Every entry needs to be written out again exactly.

Collected data:
↓↓↓
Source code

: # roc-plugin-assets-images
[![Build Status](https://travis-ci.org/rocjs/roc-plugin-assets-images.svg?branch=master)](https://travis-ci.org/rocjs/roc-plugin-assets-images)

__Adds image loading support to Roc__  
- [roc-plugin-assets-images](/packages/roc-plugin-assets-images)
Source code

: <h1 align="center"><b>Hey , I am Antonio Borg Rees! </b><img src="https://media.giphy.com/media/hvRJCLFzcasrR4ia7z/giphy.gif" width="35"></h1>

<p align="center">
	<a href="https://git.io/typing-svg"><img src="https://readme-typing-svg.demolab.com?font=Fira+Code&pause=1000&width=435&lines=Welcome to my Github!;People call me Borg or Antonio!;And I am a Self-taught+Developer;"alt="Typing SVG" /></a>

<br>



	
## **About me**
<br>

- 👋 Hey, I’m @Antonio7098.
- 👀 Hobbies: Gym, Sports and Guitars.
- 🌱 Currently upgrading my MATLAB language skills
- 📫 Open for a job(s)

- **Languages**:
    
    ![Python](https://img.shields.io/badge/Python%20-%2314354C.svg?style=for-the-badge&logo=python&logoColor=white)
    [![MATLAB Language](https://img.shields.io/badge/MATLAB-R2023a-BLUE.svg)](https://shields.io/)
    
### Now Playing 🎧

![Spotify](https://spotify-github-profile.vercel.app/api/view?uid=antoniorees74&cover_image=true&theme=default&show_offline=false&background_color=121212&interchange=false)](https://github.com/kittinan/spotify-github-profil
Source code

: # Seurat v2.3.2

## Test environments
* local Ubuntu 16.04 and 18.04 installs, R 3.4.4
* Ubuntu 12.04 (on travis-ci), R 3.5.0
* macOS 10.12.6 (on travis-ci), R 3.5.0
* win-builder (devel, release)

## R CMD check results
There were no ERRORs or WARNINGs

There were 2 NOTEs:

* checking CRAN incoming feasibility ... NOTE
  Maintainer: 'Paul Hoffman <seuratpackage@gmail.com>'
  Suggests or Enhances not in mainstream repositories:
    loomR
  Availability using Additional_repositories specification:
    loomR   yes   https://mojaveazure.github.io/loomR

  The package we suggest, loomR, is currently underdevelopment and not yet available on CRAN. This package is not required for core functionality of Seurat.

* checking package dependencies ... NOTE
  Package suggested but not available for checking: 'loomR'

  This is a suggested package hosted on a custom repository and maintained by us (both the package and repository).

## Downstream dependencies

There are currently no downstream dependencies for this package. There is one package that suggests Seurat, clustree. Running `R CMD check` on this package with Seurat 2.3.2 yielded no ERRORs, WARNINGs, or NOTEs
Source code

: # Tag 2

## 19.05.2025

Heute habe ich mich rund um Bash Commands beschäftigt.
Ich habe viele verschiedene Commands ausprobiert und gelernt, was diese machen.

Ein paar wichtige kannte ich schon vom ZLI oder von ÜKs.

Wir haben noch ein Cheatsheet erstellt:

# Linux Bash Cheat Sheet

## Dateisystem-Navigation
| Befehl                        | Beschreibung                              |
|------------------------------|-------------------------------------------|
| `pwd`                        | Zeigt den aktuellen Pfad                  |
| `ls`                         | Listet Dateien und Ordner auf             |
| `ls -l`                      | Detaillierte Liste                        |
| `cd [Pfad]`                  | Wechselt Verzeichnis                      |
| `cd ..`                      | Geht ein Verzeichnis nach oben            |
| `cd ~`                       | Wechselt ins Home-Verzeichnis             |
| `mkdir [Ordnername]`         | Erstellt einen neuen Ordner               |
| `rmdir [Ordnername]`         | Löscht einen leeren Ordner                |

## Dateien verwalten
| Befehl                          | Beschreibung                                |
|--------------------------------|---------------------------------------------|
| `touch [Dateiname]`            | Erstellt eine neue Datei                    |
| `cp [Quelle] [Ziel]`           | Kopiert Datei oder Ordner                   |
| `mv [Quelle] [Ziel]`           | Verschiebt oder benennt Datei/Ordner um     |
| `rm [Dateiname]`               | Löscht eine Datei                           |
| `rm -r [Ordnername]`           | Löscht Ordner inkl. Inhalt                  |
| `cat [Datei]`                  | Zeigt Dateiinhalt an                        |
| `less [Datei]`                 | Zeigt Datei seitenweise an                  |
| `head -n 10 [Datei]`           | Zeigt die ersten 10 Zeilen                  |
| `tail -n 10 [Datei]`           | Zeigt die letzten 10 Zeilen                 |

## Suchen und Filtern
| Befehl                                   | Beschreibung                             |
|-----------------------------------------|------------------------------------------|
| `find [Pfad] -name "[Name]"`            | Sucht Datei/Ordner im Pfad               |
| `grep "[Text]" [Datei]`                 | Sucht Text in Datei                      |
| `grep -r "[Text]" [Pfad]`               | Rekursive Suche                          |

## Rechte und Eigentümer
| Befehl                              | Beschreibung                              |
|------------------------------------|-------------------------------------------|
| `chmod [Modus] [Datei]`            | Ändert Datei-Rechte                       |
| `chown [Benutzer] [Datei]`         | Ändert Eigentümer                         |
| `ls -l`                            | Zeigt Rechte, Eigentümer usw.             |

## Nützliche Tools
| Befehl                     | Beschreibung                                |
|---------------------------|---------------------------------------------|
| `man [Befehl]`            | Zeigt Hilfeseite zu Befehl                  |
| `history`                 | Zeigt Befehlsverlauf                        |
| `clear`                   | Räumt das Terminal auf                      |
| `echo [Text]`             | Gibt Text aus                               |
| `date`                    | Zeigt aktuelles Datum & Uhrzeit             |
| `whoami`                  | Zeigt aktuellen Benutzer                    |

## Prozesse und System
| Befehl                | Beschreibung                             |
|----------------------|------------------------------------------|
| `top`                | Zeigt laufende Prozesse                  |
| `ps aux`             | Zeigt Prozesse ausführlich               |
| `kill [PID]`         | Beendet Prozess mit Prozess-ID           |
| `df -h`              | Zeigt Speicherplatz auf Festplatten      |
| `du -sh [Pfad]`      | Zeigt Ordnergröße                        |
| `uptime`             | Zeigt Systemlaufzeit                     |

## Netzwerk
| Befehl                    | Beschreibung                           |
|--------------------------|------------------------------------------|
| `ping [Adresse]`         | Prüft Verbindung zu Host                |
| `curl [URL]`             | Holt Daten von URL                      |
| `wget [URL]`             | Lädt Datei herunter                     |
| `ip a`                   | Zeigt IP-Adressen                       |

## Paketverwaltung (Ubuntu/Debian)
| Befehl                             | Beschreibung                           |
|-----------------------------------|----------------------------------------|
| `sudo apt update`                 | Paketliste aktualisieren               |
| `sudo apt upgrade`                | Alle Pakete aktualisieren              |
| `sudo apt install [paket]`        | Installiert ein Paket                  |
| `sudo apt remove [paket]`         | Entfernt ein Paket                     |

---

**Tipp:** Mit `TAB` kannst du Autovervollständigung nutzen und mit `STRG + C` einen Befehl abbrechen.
↑↑↑
- Response box:
Source code

: # roc-plugin-assets-images
[![Build Status](https://travis-ci.org/rocjs/roc-plugin-assets-images.svg?branch=master)](https://travis-ci.org/rocjs/roc-plugin-assets-images)

__Adds image loading support to Roc__  
- [roc-plugin-assets-images](/packages/roc-plugin-assets-images)
Source code

: <h1 align="center"><b>Hey , I am Antonio Borg Rees! </b><img src="https://media.giphy.com/media/hvRJCLFzcasrR4ia7z/giphy.gif" width="35"></h1>

<p align="center">
	<a href="https://git.io/typing-svg"><img src="https://readme-typing-svg.demolab.com?font=Fira+Code&pause=1000&width=435&lines=Welcome to my Github!;People call me Borg or Antonio!;And I am a Self-taught+Developer;"alt="Typing SVG" /></a>

<br>



	
## **About me**
<br>

- 👋 Hey, I’m @Antonio7098.
- 👀 Hobbies: Gym, Sports and Guitars.
- 🌱 Currently upgrading my MATLAB language skills
- 📫 Open for a job(s)

- **Languages**:
    
    ![Python](https://img.shields.io/badge/Python%20-%2314354C.svg?style=for-the-badge&logo=python&logoColor=white)
    [![MATLAB Language](https://img.shields.io/badge/MATLAB-R2023a-BLUE.svg)](https://shields.io/)
    
### Now Playing 🎧

![Spotify](https://spotify-github-profile.vercel.app/api/view?uid=antoniorees74&cover_image=true&theme=default&show_offline=false&background_color=121212&interchange=false)](https://github.com/kittinan/spotify-github-profil
Source code

: # Seurat v2.3.2

## Test environments
* local Ubuntu 16.04 and 18.04 installs, R 3.4.4
* Ubuntu 12.04 (on travis-ci), R 3.5.0
* macOS 10.12.6 (on travis-ci), R 3.5.0
* win-builder (devel, release)

## R CMD check results
There were no ERRORs or WARNINGs

There were 2 NOTEs:

* checking CRAN incoming feasibility ... NOTE
  Maintainer: 'Paul Hoffman <seuratpackage@gmail.com>'
  Suggests or Enhances not in mainstream repositories:
    loomR
  Availability using Additional_repositories specification:
    loomR   yes   https://mojaveazure.github.io/loomR

  The package we suggest, loomR, is currently underdevelopment and not yet available on CRAN. This package is not required for core functionality of Seurat.

* checking package dependencies ... NOTE
  Package suggested but not available for checking: 'loomR'

  This is a suggested package hosted on a custom repository and maintained by us (both the package and repository).

## Downstream dependencies

There are currently no downstream dependencies for this package. There is one package that suggests Seurat, clustree. Running `R CMD check` on this package with Seurat 2.3.2 yielded no ERRORs, WARNINGs, or NOTEs
Source code

: # Tag 2

## 19.05.2025

Heute habe ich mich rund um Bash Commands beschäftigt.
Ich habe viele verschiedene Commands ausprobiert und gelernt, was diese machen.

Ein paar wichtige kannte ich schon vom ZLI oder von ÜKs.

Wir haben noch ein Cheatsheet erstellt:

# Linux Bash Cheat Sheet

## Dateisystem-Navigation
| Befehl                        | Beschreibung                              |
|------------------------------|-------------------------------------------|
| `pwd`                        | Zeigt den aktuellen Pfad                  |
| `ls`                         | Listet Dateien und Ordner auf             |
| `ls -l`                      | Detaillierte Liste                        |
| `cd [Pfad]`                  | Wechselt Verzeichnis                      |
| `cd ..`                      | Geht ein Verzeichnis nach oben            |
| `cd ~`                       | Wechselt ins Home-Verzeichnis             |
| `mkdir [Ordnername]`         | Erstellt einen neuen Ordner               |
| `rmdir [Ordnername]`         | Löscht einen leeren Ordner                |

## Dateien verwalten
| Befehl                          | Beschreibung                                |
|--------------------------------|---------------------------------------------|
| `touch [Dateiname]`            | Erstellt eine neue Datei                    |
| `cp [Quelle] [Ziel]`           | Kopiert Datei oder Ordner                   |
| `mv [Quelle] [Ziel]`           | Verschiebt oder benennt Datei/Ordner um     |
| `rm [Dateiname]`               | Löscht eine Datei                           |
| `rm -r [Ordnername]`           | Löscht Ordner inkl. Inhalt                  |
| `cat [Datei]`                  | Zeigt Dateiinhalt an                        |
| `less [Datei]`                 | Zeigt Datei seitenweise an                  |
| `head -n 10 [Datei]`           | Zeigt die ersten 10 Zeilen                  |
| `tail -n 10 [Datei]`           | Zeigt die letzten 10 Zeilen                 |

## Suchen und Filtern
| Befehl                                   | Beschreibung                             |
|-----------------------------------------|------------------------------------------|
| `find [Pfad] -name "[Name]"`            | Sucht Datei/Ordner im Pfad               |
| `grep "[Text]" [Datei]`                 | Sucht Text in Datei                      |
| `grep -r "[Text]" [Pfad]`               | Rekursive Suche                          |

## Rechte und Eigentümer
| Befehl                              | Beschreibung                              |
|------------------------------------|-------------------------------------------|
| `chmod [Modus] [Datei]`            | Ändert Datei-Rechte                       |
| `chown [Benutzer] [Datei]`         | Ändert Eigentümer                         |
| `ls -l`                            | Zeigt Rechte, Eigentümer usw.             |

## Nützliche Tools
| Befehl                     | Beschreibung                                |
|---------------------------|---------------------------------------------|
| `man [Befehl]`            | Zeigt Hilfeseite zu Befehl                  |
| `history`                 | Zeigt Befehlsverlauf                        |
| `clear`                   | Räumt das Terminal auf                      |
| `echo [Text]`             | Gibt Text aus                               |
| `date`                    | Zeigt aktuelles Datum & Uhrzeit             |
| `whoami`                  | Zeigt aktuellen Benutzer                    |

## Prozesse und System
| Befehl                | Beschreibung                             |
|----------------------|------------------------------------------|
| `top`                | Zeigt laufende Prozesse                  |
| `ps aux`             | Zeigt Prozesse ausführlich               |
| `kill [PID]`         | Beendet Prozess mit Prozess-ID           |
| `df -h`              | Zeigt Speicherplatz auf Festplatten      |
| `du -sh [Pfad]`      | Zeigt Ordnergröße                        |
| `uptime`             | Zeigt Systemlaufzeit                     |

## Netzwerk
| Befehl                    | Beschreibung                           |
|--------------------------|------------------------------------------|
| `ping [Adresse]`         | Prüft Verbindung zu Host                |
| `curl [URL]`             | Holt Daten von URL                      |
| `wget [URL]`             | Lädt Datei herunter                     |
| `ip a`                   | Zeigt IP-Adressen                       |

## Paketverwaltung (Ubuntu/Debian)
| Befehl                             | Beschreibung                           |
|-----------------------------------|----------------------------------------|
| `sudo apt update`                 | Paketliste aktualisieren               |
| `sudo apt upgrade`                | Alle Pakete aktualisieren              |
| `sudo apt install [paket]`        | Installiert ein Paket                  |
| `sudo apt remove [paket]`         | Entfernt ein Paket                     |

---

**Tipp:** Mit `TAB` kannst du Autovervollständigung nutzen und mit `STRG + C` einen Befehl abbrechen.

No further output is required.